Это и есть ответ на вопрос, что такое народ. То есть та общность, которая имеет право на самоопределение благодаря тому, что она имеет субъектность. Не было в 1991 году никакого советского народа. Этот факт можно считать исторически доказанным. Мой оппонент справедливо пишет, что в «имперской политике … жители рассматриваются как «крепостные», не имеющие права голоса». Так и есть. Все 74 года советской власти граждане СССР были крепостными в политическом плане, а до 1975 года значительная часть советских граждан и в юридическом плане были крепостными-колхозниками, не имеющими паспортов и права на передвижение, права на выбор своей судьбы.
И сейчас в путинской России нет никакого российского народа. Выйдя из СССР только народы Балтии практически сразу стали народами в полном смысле этого слова, приобретя субъектность. Народ Украины долго и мучительно шел к своей субъектности и в полной мере обрел ее, только сплотившись против российской агрессии.
Нет никакого «народа Крыма» в путинской России. Есть (теперь уже есть!) народ Украины и государство Украина, территориальная целостность которого преступным образом нарушена.
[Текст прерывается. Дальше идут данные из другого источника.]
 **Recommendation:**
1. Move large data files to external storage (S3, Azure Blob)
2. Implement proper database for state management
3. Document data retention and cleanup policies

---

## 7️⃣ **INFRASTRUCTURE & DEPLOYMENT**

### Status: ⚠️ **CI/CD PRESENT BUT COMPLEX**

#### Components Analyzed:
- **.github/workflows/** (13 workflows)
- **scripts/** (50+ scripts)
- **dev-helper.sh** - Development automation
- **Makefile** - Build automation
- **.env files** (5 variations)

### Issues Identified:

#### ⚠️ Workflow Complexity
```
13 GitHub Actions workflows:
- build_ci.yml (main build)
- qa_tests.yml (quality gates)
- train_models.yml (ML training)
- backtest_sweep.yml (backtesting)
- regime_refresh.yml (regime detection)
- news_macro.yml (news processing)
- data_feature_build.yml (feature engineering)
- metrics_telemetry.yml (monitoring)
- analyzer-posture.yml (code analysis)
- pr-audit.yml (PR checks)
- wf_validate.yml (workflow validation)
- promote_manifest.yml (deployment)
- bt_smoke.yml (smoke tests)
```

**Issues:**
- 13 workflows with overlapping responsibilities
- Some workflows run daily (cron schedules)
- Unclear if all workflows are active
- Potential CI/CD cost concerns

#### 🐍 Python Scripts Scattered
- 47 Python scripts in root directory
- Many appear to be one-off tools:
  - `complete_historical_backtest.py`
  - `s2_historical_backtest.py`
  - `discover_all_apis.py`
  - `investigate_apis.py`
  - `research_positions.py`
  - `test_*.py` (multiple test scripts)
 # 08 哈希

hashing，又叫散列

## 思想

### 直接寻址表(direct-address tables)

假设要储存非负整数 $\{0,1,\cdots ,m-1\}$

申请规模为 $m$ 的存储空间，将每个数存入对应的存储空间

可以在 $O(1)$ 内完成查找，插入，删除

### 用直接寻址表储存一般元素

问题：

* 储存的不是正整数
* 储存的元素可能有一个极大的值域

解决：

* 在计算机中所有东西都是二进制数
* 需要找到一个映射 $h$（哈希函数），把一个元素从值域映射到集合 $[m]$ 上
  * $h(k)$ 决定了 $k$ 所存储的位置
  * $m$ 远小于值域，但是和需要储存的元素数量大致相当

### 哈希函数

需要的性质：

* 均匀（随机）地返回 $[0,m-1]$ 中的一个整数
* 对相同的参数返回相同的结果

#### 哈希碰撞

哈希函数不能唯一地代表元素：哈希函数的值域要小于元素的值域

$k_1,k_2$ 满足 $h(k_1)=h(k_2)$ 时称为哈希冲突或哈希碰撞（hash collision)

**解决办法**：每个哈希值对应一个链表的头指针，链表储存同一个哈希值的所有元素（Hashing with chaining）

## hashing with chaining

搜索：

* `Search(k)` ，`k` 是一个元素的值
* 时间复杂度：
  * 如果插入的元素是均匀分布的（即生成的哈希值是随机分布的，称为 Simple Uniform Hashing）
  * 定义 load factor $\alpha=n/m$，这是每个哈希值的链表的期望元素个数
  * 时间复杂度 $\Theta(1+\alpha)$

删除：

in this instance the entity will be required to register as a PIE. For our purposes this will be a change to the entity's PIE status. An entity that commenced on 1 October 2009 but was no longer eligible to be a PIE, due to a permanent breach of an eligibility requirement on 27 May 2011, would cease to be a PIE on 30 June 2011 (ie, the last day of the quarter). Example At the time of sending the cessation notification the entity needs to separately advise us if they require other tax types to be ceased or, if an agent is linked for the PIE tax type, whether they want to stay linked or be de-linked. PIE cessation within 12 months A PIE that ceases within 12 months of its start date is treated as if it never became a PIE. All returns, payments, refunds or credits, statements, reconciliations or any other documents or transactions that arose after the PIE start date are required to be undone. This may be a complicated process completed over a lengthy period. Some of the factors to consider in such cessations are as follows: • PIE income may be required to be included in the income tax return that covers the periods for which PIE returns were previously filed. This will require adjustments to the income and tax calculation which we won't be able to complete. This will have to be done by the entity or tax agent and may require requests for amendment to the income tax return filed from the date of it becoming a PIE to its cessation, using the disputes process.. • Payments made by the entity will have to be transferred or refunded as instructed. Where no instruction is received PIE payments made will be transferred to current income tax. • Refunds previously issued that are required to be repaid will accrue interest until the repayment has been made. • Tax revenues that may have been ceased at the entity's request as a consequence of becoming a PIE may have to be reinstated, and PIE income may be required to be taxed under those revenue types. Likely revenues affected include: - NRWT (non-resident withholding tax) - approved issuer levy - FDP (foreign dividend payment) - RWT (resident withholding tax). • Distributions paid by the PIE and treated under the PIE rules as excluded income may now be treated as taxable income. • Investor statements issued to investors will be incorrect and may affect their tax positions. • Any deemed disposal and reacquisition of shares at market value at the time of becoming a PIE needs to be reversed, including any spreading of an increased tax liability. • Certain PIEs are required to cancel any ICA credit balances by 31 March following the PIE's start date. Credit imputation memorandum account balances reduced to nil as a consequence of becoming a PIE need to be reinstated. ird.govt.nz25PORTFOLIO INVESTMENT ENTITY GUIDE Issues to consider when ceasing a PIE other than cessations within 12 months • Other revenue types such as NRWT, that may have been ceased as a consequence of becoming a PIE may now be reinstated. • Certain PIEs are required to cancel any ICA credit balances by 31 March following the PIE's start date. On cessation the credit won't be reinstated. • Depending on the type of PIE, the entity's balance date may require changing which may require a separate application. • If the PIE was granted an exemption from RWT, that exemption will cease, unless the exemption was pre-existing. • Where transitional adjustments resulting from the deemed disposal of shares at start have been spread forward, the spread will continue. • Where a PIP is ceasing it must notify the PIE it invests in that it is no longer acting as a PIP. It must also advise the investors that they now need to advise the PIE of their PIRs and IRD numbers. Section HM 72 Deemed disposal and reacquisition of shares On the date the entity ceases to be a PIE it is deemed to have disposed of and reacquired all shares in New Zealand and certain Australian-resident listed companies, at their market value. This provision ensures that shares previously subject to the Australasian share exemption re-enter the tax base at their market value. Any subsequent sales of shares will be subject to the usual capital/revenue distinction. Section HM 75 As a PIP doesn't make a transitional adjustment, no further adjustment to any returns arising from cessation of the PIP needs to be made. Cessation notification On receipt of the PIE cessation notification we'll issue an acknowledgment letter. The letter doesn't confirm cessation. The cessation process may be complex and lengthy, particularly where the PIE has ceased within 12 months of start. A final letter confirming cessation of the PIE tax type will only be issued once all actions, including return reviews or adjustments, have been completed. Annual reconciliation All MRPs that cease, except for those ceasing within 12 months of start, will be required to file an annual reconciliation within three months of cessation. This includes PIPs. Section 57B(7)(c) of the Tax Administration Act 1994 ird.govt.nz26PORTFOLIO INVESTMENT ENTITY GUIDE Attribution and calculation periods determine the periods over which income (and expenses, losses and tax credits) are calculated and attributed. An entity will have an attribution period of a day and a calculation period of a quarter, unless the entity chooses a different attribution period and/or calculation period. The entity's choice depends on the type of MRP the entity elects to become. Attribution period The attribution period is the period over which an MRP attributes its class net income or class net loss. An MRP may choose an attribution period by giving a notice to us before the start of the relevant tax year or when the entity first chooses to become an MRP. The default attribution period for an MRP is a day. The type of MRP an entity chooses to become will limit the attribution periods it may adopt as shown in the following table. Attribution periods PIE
Есть жители Крыма, права которых в данный момент нарушаются. Именно они стали главной жертвой путинской оккупации. Человек – единственная ценность. Все остальное – государство, нация, народ – вторичны и производны от человека и его прав и свобод.
Регионализм имеет смысл и ценность только в том случае, если он как политическое движение существует в стране с развитой демократией. Антиколониальные движения мы здесь не рассматриваем, поскольку это важная, но отдельная ветвь регионализма. Мой оппонент приводит в пример референдум о независимости в Шотландии 2014 года. В отличие от ситуации с Крымом, шотландский референдум проводился в Великобритании, имеющей более чем восьмивековой опыт демократии. Кроме того, стремление части шотландцев к обретению государственного суверенитета основано на их национальной идентичности. Население Крыма не образует отдельного этноса, не имеет своего языка, который имеют шотландцы или те же каталонцы, борющиеся за обретение своего суверенитета.
Вторичность регионализма как политической ценности проявляется в том, что регионализм в условиях демократии обогащает жизнь человека, делает ее лучше. А в условиях отсутствия демократии регионализм делает жизнь человека хуже, менее свободной. Это доказано тем экспериментом, который на себе поставила Россия в 90-е. Когда все регионы стали принимать свои законы, а часть субъектов приняли свои Конституции, существенно отличающиеся от Конституции РФ. У меня в конце 90-х был проект, в ходе которого мы проанализировали все эти суверенные Конституции и региональные законы. Практически все они работали на существенное ограничение прав граждан по сравнению с Конституцией РФ и федеральными законами.
Регионализм при отсутствии демократии означает режим местной диктатуры, которая в абсолютном большинстве случаев хуже «большой», имперской диктатуры. Полагаю, что мало кто из нормальных людей согласится сменить путинский режим на режим Кадырова, Тулеева или самодержавие в исполнении Собянина. Путь граждан России к освобождению от оккупационного режима в данный момент не в попытках «выпилить» из страны свой регион, а в соединении усилий по демонтажу этого режима. Сломав общими усилиями эту тюрьму, дальше можно будет решать, строить ли общее жилище, или разойтись по отдельным квартирам. А Крым надо все-таки вернуть на место, тут уж без вариантов.